The oncology world experienced a revolution about 10 years ago as the first targeted therapies came on the scene. Researchers feverishly designed treatments that would spare healthy tissue, tackling the specific molecular defects of cancer cells. But soon a problem cropped up: tumors began to resist the new drugs.
As tumors adapted, so did scientists. They resolved to combine targeted therapeutic agents into drug cocktails to control the evolution of resistance and thwart the persistent cancer cells, a strategy that’s finally coming to fruition. A slew of data from early-phase trials—presented by Novartis researchers and others at the American Society of Clinical Oncology (ASCO) meeting in June 2014—is the latest sign that combination therapy is coming of age.
One team, for example, demonstrated activity of the small molecule LEE011 in combination with another targeted agent, MEK162, in patients with a particular type of melanoma. Another team paired the antibody LJM716 with the drug Herceptin® (trastuzumab, manufactured by Genentech) and showed activity in patients with a particular type of breast or gastric cancer. Time will tell if tumors can dodge such cocktails, but the early results are promising.
Reacting to resistance
When resistance first developed in the clinic, it wasn’t a complete surprise.

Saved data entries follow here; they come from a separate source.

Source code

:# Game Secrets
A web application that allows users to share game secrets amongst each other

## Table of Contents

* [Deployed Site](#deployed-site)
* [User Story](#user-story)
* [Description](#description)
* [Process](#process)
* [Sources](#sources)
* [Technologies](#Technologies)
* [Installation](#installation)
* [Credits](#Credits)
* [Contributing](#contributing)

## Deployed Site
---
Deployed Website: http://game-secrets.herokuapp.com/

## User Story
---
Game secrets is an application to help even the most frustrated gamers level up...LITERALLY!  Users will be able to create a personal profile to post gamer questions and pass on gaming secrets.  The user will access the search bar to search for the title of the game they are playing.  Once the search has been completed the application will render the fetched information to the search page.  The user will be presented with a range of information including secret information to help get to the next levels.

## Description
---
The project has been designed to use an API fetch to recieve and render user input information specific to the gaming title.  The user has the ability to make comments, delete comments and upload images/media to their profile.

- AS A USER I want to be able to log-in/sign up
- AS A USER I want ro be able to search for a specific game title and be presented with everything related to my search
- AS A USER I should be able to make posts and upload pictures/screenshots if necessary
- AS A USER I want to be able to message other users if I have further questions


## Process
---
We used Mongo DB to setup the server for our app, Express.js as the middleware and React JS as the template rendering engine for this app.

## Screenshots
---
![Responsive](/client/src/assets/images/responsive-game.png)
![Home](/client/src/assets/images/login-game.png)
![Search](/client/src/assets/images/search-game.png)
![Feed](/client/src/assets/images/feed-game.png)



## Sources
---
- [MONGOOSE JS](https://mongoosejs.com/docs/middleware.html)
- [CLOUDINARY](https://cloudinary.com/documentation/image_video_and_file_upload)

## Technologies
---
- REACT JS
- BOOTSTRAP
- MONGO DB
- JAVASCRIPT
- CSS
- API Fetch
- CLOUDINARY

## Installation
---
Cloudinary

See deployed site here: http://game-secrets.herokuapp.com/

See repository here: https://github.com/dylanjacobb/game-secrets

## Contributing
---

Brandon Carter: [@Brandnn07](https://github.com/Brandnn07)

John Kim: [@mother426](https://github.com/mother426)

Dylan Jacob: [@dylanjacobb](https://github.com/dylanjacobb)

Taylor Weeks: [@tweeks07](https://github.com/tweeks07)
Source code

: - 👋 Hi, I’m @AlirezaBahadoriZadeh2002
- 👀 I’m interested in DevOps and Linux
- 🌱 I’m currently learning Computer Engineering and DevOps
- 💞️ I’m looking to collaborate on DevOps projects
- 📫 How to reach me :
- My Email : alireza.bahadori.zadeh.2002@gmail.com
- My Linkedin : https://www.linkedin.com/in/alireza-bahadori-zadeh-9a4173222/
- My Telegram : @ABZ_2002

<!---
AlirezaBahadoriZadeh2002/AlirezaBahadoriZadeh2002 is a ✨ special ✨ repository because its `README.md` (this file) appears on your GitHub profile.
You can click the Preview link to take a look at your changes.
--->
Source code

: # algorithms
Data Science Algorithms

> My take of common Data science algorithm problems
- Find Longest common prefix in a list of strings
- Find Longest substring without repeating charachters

After all, one of the hallmarks of cancer is genomic instability. The DNA of each cancer cell changes over time, and that makes tumors—collections of wildly diverse cancer cells—inherently versatile. They’re primed for rapid evolution. Yet the first clinical reports of resistance to targeted agents caused alarm. Fierce debates erupted among oncology researchers.
With targeted therapy, you can actually study resistance in cell and animal models to discover the mechanisms in a fairly robuts fashion.

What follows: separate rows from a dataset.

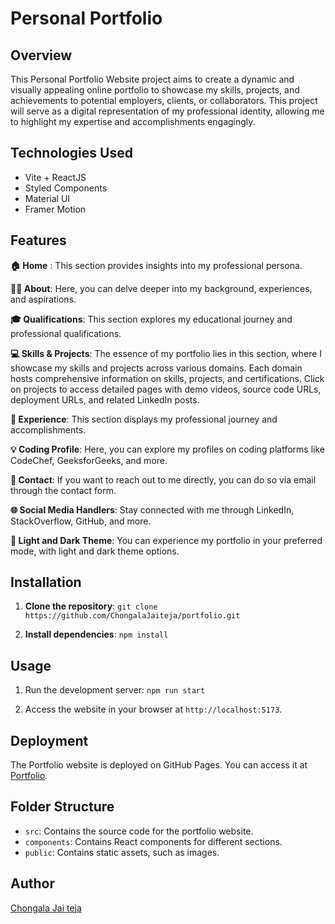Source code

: # Personal Portfolio
## Overview
This Personal Portfolio Website project aims to create a dynamic and visually appealing online portfolio to showcase my skills, projects, and achievements to potential employers, clients, or collaborators. This project will serve as a digital representation of my professional identity, allowing me to highlight my expertise and accomplishments engagingly.

## Technologies Used
- Vite + ReactJS 
- Styled Components
- Material UI
- Framer Motion

## Features
**🏠 Home** : 
This section provides insights into my professional persona.

**👨‍💼 About**:
Here, you can delve deeper into my background, experiences, and aspirations.

**🎓 Qualifications**:
This section explores my educational journey and professional qualifications.

**💻 Skills & Projects**:
The essence of my portfolio lies in this section, where I showcase my skills and projects across various domains. Each domain hosts comprehensive information on skills, projects, and certifications. Click on projects to access detailed pages with demo videos, source code URLs, deployment URLs, and related LinkedIn posts.

**💼 Experience**:
This section displays my professional journey and accomplishments.

**💡 Coding Profile**:
 Here, you can explore my profiles on coding platforms like CodeChef, GeeksforGeeks, and more.

**📧 Contact**:
If you want to reach out to me directly, you can do so via email through the contact form.

**🌐 Social Media Handlers**:
Stay connected with me through LinkedIn, StackOverflow, GitHub, and more.

**🎨 Light and Dark Theme**:
You can experience my portfolio in your preferred mode, with light and dark theme options.

## Installation
1. **Clone the repository**:
`git clone https://github.com/ChongalaJaiteja/portfolio.git`

2. **Install dependencies**:
`npm install`

## Usage
1. Run the development server:
`npm run start`

2. Access the website in your browser at `http://localhost:5173`.

## Deployment
The Portfolio website is deployed on GitHub Pages. You can access it at [Portfolio](https://chongalajaiteja.github.io/portfolio/).

## Folder Structure
- `src`: Contains the source code for the portfolio website.
- `components`: Contains React components for different sections.
- `public`: Contains static assets, such as images.

## Author
[Chongala Jai teja](https://github.com/ChongalaJaiteja)

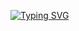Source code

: [![Typing SVG](https://readme-typing-svg.demolab.com/?color=515ada&size=35&center=true&vCenter=true&width=1000&lines=Bem-vindo(a)+ao+meu+GitHub!;Explore+meus+projetos+e+aproveite!;---+PK+---)](https://git.io/typing-svg)
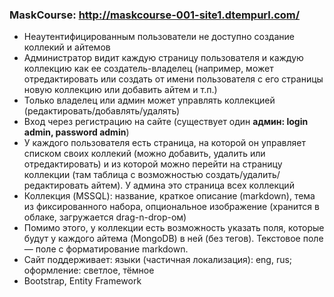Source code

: ### MaskCourse: http://maskcourse-001-site1.dtempurl.com/
 * Неаутентифицированным пользователи не доступно создание коллекий и айтемов
 * Администратор видит каждую страницу пользователя и каждую коллекцию как ее создатель-владелец (например, может отредактировать или создать от имени пользователя с его страницы новую коллекцию или добавить айтем и т.п.)
 * Только владелец или админ может управлять коллекцией (редактировать/добавлять/удалять)
 * Вход через регистрацию на сайте (существует один **админ: login admin, password admin**)
 * У каждого пользователя есть страница, на которой он управляет списком своих коллекий (можно добавить, удалить или отредактировать) и из которой можно перейти на страницу коллекции (там таблица с возможностью создать/удалить/редактировать айтем). У админа это страница всех коллекций
 * Коллекция (MSSQL): название, краткое описание (markdown), тема из фиксированного набора, опциональное изображение (хранится в облаке, загружается drag-n-drop-ом)
 * Помимо этого, у коллекции есть возможность указать поля, которые будут у каждого айтема (MongoDB) в ней (без тегов). Текстовое поле — поле с форматирование markdown.
 * Сайт поддерживает: языки (частичная локализация): eng, rus; оформление: светлое, тёмное
 * Bootstrap, Entity Framework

William Sellers, Global Head of Oncology at the Novartis Institutes for BioMedical Research (NIBR)
“Some questioned the entire targeted therapy paradigm,” recalls William Sellers, Global Head of Oncology at the Novartis Institutes for BioMedical Research (NIBR). These naysayers glossed over a striking—and significant—feature of the emerging data. For a given type of tumor, the mutations that confer resistance in patients match those in laboratory models.

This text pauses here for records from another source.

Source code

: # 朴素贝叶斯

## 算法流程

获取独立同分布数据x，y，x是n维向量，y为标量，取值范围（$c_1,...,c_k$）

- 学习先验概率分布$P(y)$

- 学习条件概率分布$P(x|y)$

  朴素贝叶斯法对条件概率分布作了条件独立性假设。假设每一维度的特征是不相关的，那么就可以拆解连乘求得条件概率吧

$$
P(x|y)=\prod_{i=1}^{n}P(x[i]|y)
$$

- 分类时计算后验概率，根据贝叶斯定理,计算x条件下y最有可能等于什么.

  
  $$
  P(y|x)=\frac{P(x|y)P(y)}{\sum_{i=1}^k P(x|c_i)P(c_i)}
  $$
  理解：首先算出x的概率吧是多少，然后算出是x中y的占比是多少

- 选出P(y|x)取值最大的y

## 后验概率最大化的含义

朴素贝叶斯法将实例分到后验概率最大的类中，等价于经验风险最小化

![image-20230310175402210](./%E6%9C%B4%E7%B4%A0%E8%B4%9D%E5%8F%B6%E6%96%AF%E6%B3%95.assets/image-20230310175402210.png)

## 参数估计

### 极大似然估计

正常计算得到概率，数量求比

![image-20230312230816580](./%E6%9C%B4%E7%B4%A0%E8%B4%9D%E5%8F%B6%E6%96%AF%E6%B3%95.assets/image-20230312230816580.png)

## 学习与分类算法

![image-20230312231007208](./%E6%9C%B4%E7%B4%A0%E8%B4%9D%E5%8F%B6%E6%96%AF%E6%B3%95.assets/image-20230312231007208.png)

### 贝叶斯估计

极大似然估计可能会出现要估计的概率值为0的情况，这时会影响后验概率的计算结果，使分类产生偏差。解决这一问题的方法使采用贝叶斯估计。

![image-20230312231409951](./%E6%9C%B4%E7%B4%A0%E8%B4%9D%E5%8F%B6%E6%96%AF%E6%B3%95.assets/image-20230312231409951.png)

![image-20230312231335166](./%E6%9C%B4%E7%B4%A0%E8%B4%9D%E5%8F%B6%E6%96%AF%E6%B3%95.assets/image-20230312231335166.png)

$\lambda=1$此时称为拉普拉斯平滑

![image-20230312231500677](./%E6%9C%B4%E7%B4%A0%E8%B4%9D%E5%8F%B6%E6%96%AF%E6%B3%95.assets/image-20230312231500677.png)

“With targeted therapy, you can actually study resistance in cell and animal models to discover the mechanisms in a fairly robust fashion,” says Sellers. “That’s not the case with chemotherapy.”
Labs set out to map the mechanisms of resistance for each targeted therapy, beginning with imatinib, the poster child for molecular medicine. Originally developed as a treatment for a particular type of chronic myelogenous leukemia, imatinib blocks a protein called BCR-ABL, preventing it from initiating a cascade of signals that promote cell growth and division. As researchers studied mutations that confer resistance to the drug, a pattern emerged. In almost every case, the cancer cells resumed their destructive rampage by re-activating BCR-ABL. They were addicted to the protein.
Studying resistance to other agents proved equally instructive. In many cases, tumors are addicted to a particular protein or molecular pathway, so there are a limited number of ways for them to evade targeted therapies. Time after time, a given type of tumor responds to therapeutic stress by tinkering with a handful of molecules—or even a single molecule. Importantly, scientists learned that while cancer cells may be adaptable, they’re also predictable.
This discovery inspired scientists to become mixologists, designing cocktails of targeted agents, based on each tumor’s dependencies. They select ingredients that disrupt the proteins driving the disease and the proteins or pathways implicated in resistance. The idea is to block a cancer cell’s escape routes while attacking the original source of the problem, keeping evolution in check.
It’s only recently that scientists assumed the mixology mantle for targeted therapy. When combination of targeted agents was first proposed as a solution to resistance, there was a major hurdle to implementation.
“At the time, we didn’t have enough targeted agents to assemble cocktails and test the hypothesis,” says Sellers.
By 2009, NIBR had launched a number of programs to address the need, culminating in molecules such as LEE011 and LJM716. From the earliest stages of each project, resistance provided a lens for decision-making, and it ultimately shaped the design of clinical trials. Learn more about these targeted agents below and read about a third molecule—ABL001—that recently reached the clinic.
“The dream is to conquer resistance and achieve cures,” says Sellers. “I’m hopeful that rationally designed cocktails of targeted agents will move us in the right direction.”